Try it: Every entry is to be returned as it stands, apart from the pictures.

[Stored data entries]
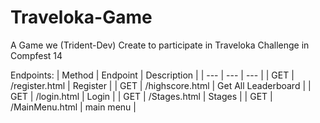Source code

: # Traveloka-Game
 A Game we (Trident-Dev) Create to participate in Traveloka Challenge in Compfest 14


Endpoints:
| Method | Endpoint | Description |
| --- | --- | --- |
| GET | /register.html | Register |
| GET | /highscore.html | Get All Leaderboard |
| GET | /login.html | Login |
| GET | /Stages.html | Stages |
| GET | /MainMenu.html | main menu |
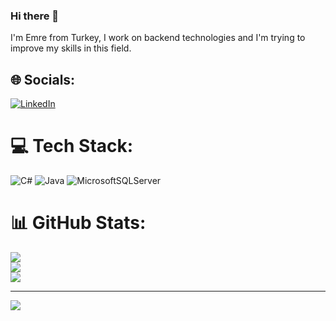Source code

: ### Hi there 👋

I'm Emre from Turkey, I work on backend technologies and I'm trying to improve my skills in this field.

## 🌐 Socials:
[![LinkedIn](https://img.shields.io/badge/LinkedIn-%230077B5.svg?logo=linkedin&logoColor=white)](https://linkedin.com/in/emreyilmazcn) 

# 💻 Tech Stack:
![C#](https://img.shields.io/badge/c%23-%23239120.svg?style=for-the-badge&logo=c-sharp&logoColor=white) ![Java](https://img.shields.io/badge/java-%23ED8B00.svg?style=for-the-badge&logo=java&logoColor=white) ![MicrosoftSQLServer](https://img.shields.io/badge/Microsoft%20SQL%20Sever-CC2927?style=for-the-badge&logo=microsoft%20sql%20server&logoColor=white)
# 📊 GitHub Stats:
![](https://github-readme-stats.vercel.app/api?username=yilmazemre7&theme=dark&hide_border=false&include_all_commits=false&count_private=false)<br/>
![](https://github-readme-streak-stats.herokuapp.com/?user=yilmazemre7&theme=dark&hide_border=false)<br/>
![](https://github-readme-stats.vercel.app/api/top-langs/?username=yilmazemre7&theme=dark&hide_border=false&include_all_commits=false&count_private=false&layout=compact)

---
[![](https://visitcount.itsvg.in/api?id=yilmazemre7&icon=0&color=0)](https://visitcount.itsvg.in)

<!-- Proudly created with GPRM ( https://gprm.itsvg.in ) -->
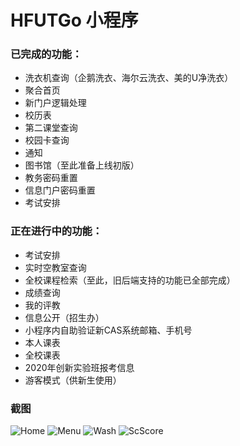 # HFUTGo 小程序

### 已完成的功能：
- 洗衣机查询（企鹅洗衣、海尔云洗衣、美的U净洗衣）
- 聚合首页
- 新门户逻辑处理
- 校历表
- 第二课堂查询
- 校园卡查询
- 通知
- 图书馆（至此准备上线初版）
- 教务密码重置
- 信息门户密码重置
- 考试安排

### 正在进行中的功能：
- 考试安排
- 实时空教室查询
- 全校课程检索（至此，旧后端支持的功能已全部完成）
- 成绩查询
- 我的评教
- 信息公开（招生办）
- 小程序内自助验证新CAS系统邮箱、手机号
- 本人课表
- 全校课表
- 2020年创新实验班报考信息
- 游客模式（供新生使用）

### 截图
![Home](screenshot_home.png)
![Menu](screenshot_menu.png)
![Wash](screenshot_wash.png)
![ScScore](screenshot_scscore.png)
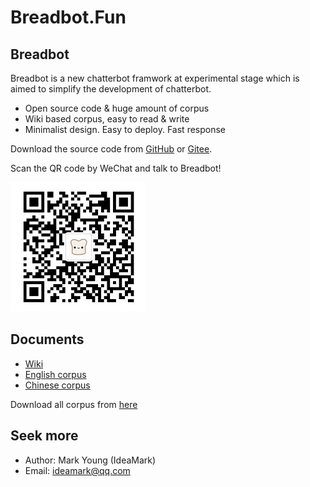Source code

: # Breadbot.Fun


## Breadbot

Breadbot is a new chatterbot framwork at experimental stage which is aimed to simplify the development of chatterbot.

* Open source code & huge amount of corpus
* Wiki based corpus, easy to read & write
* Minimalist design. Easy to deploy. Fast response

Download the source code from [GitHub](https://github.com/ideamark/breadbot) or [Gitee](https://gitee.com/ideamark/breadbot).

Scan the QR code by WeChat and talk to Breadbot!

![QR](QR.jpg)


## Documents

* [Wiki](wiki/index.md)
* [English corpus](en_corpus/index.md)
* [Chinese corpus](zh_corpus/index.md)

Download all corpus from [here](https://github.com/ideamark/ideamark.github.io)

## Seek more

* Author: Mark Young (IdeaMark)
* Email: ideamark@qq.com
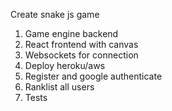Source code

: Create snake js game
1. Game engine backend
2. React frontend with canvas
3. Websockets for connection
4. Deploy heroku/aws
5. Register and google authenticate
6. Ranklist all users
7. Tests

Exercise response:
Source code

: # Traveloka-Game
 A Game we (Trident-Dev) Create to participate in Traveloka Challenge in Compfest 14


Endpoints:
| Method | Endpoint | Description |
| --- | --- | --- |
| GET | /register.html | Register |
| GET | /highscore.html | Get All Leaderboard |
| GET | /login.html | Login |
| GET | /Stages.html | Stages |
| GET | /MainMenu.html | main menu |
Source code

: ### Hi there 👋

I'm Emre from Turkey, I work on backend technologies and I'm trying to improve my skills in this field.

## 🌐 Socials:
[![LinkedIn](https://img.shields.io/badge/LinkedIn-%230077B5.svg?logo=linkedin&logoColor=white)](https://linkedin.com/in/emreyilmazcn) 

# 💻 Tech Stack:
![C#](https://img.shields.io/badge/c%23-%23239120.svg?style=for-the-badge&logo=c-sharp&logoColor=white) ![Java](https://img.shields.io/badge/java-%23ED8B00.svg?style=for-the-badge&logo=java&logoColor=white) ![MicrosoftSQLServer](https://img.shields.io/badge/Microsoft%20SQL%20Sever-CC2927?style=for-the-badge&logo=microsoft%20sql%20server&logoColor=white)
# 📊 GitHub Stats:
![](https://github-readme-stats.vercel.app/api?username=yilmazemre7&theme=dark&hide_border=false&include_all_commits=false&count_private=false)<br/>
![](https://github-readme-streak-stats.herokuapp.com/?user=yilmazemre7&theme=dark&hide_border=false)<br/>
![](https://github-readme-stats.vercel.app/api/top-langs/?username=yilmazemre7&theme=dark&hide_border=false&include_all_commits=false&count_private=false&layout=compact)

---
[![](https://visitcount.itsvg.in/api?id=yilmazemre7&icon=0&color=0)](https://visitcount.itsvg.in)

<!-- Proudly created with GPRM ( https://gprm.itsvg.in ) -->
 # HFUTGo 小程序

### 已完成的功能：
- 洗衣机查询（企鹅洗衣、海尔云洗衣、美的U净洗衣）
- 聚合首页
- 新门户逻辑处理
- 校历表
- 第二课堂查询
- 校园卡查询
- 通知
- 图书馆（至此准备上线初版）
- 教务密码重置
- 信息门户密码重置
- 考试安排

### 正在进行中的功能：
- 考试安排
- 实时空教室查询
- 全校课程检索（至此，旧后端支持的功能已全部完成）
- 成绩查询
- 我的评教
- 信息公开（招生办）
- 小程序内自助验证新CAS系统邮箱、手机号
- 本人课表
- 全校课表
- 2020年创新实验班报考信息
- 游客模式（供新生使用）

### 截图
![Home](screenshot_home.png)
![Menu](screenshot_menu.png)
![Wash](screenshot_wash.png)
![ScScore](screenshot_scscore.png)
Source code

: # Breadbot.Fun


## Breadbot

Breadbot is a new chatterbot framwork at experimental stage which is aimed to simplify the development of chatterbot.

* Open source code & huge amount of corpus
* Wiki based corpus, easy to read & write
* Minimalist design. Easy to deploy. Fast response

Download the source code from [GitHub](https://github.com/ideamark/breadbot) or [Gitee](https://gitee.com/ideamark/breadbot).

Scan the QR code by WeChat and talk to Breadbot!

![QR](QR.jpg)


## Documents

* [Wiki](wiki/index.md)
* [English corpus](en_corpus/index.md)
* [Chinese corpus](zh_corpus/index.md)

Download all corpus from [here](https://github.com/ideamark/ideamark.github.io)

## Seek more

* Author: Mark Young (IdeaMark)
* Email: ideamark@qq.com
Source code

: Create snake js game
1. Game engine backend
2. React frontend with canvas
3. Websockets for connection
4. Deploy heroku/aws
5. Register and google authenticate
6. Ranklist all users
7. Tests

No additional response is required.